De Commissie heeft vijftien dagen de tijd om zich over de voorgestelde mededeling uit te spreken. Ze kan daarvoor het licht op groen zetten, die afwijzen, of aanpassingen suggereren. Als de minister die beslissing negeert, of de mededeling niet vooraf aan de Commissie voorlegt, dan kan een sanctie volgen. De kostprijs van de voorlichtingscampagne kan dan worden meegeteld bij de verkiezingsuitgaven van de kandidaat bij de volgende verkiezingen. Recent werd er ook een meer symbolische sanctie ingevoerd, namelijk een ‘berisping’. De twijfelachtige eer om als eerste te worden berispt viel in juni 2016 minister van Financiën Johan Van Overtveldt te beurt. Hij werd op de vingers getikt omdat hij zijn begeleidende brief bij de belastingaangifte niet aan de Controlecommissie had voorgelegd. In die brief zong de minister de lof van de taxshift, die net door de regering was doorgevoerd.
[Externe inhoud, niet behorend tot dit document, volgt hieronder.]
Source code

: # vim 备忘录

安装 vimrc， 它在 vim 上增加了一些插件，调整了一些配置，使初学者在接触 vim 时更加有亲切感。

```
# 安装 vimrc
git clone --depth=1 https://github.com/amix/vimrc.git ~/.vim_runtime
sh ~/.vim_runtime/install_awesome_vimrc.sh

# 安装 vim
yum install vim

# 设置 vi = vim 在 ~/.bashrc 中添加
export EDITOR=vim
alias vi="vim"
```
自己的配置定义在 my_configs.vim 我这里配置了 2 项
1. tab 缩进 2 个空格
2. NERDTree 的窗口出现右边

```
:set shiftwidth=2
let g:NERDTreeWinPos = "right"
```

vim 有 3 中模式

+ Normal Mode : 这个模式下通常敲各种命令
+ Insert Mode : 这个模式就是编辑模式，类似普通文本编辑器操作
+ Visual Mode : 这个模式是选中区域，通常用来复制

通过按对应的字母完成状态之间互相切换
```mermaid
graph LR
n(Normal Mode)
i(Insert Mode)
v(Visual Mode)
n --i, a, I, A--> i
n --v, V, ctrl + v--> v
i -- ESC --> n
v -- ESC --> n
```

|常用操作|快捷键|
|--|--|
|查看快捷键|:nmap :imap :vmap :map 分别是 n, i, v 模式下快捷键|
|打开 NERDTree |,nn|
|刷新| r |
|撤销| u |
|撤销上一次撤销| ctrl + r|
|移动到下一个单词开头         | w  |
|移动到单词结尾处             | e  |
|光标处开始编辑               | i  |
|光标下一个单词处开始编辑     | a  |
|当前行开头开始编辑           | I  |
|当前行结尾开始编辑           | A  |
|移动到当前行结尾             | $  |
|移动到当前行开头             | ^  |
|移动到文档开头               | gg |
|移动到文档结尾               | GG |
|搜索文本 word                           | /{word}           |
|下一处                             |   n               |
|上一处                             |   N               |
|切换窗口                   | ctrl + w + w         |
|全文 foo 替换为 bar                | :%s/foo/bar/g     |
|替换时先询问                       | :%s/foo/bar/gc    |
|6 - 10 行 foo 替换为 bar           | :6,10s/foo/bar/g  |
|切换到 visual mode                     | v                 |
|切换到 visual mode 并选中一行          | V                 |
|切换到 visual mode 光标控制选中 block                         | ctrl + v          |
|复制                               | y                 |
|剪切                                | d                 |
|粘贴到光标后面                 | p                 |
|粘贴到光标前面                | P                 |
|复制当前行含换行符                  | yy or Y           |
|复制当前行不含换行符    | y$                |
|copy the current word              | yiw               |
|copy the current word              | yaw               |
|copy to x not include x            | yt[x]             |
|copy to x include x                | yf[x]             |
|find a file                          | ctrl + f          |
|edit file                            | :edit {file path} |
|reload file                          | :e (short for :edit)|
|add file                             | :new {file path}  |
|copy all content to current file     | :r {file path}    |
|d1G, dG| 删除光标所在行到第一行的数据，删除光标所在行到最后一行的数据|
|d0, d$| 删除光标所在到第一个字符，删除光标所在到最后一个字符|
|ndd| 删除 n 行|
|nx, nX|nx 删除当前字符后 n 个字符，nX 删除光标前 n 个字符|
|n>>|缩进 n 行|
Premier Wilmès heeft het vertikt om dit wettelijk vereiste advies van de Controlecommissie te vragen. Volgens de publieke agenda van de Kamer heeft de Controlecommissie tijdens de coronacrisis enkel op 21 april vergaderd, en toen stond dit punt niet op de agenda. Alles wijst erop dat beide officiële mededelingen van Wilmès illegaal waren, en dat een sanctie zich bijgevolg opdringt.
Nood breekt wet?
Of is het zo dat (corona-)nood wet breekt? Dat argument zou enkel hout snijden als de onwettige mededelingen van Wilmès de enige manier waren om de bevolking snel in te lichten over de coronamaatregelen. Maar dit is natuurlijk niet zo. Niets belet de ministers om een persconferentie te organiseren of een interview te geven, wat ten overvloede is gebeurd tijdens de coronacrisis. Ook niet-gepersonaliseerde mededelingen of campagnes die uitgaan van een voorlichtingsdienst van de overheid vallen buiten de wet. De regering had dus mogelijkheden te over om te communiceren over de coronamaatregelen. En zelfs al zou men nog de urgentie kunnen inroepen ten aanzien van de mededeling van 15 maart, op het meest acute moment van de crisis, dan is dat argument zeker niet van toepassing op de mededeling van dinsdag. Aan die overigens sterk politiek getinte mededeling was helemaal niets superdringends.
Dringend is wel dat de parlementaire Controlecommissie premier Sophie Wilmès op het matje roept. Benieuwd of en wanneer dat zal gebeuren. Want corona of niet, een eerste minister staat niet boven de wet.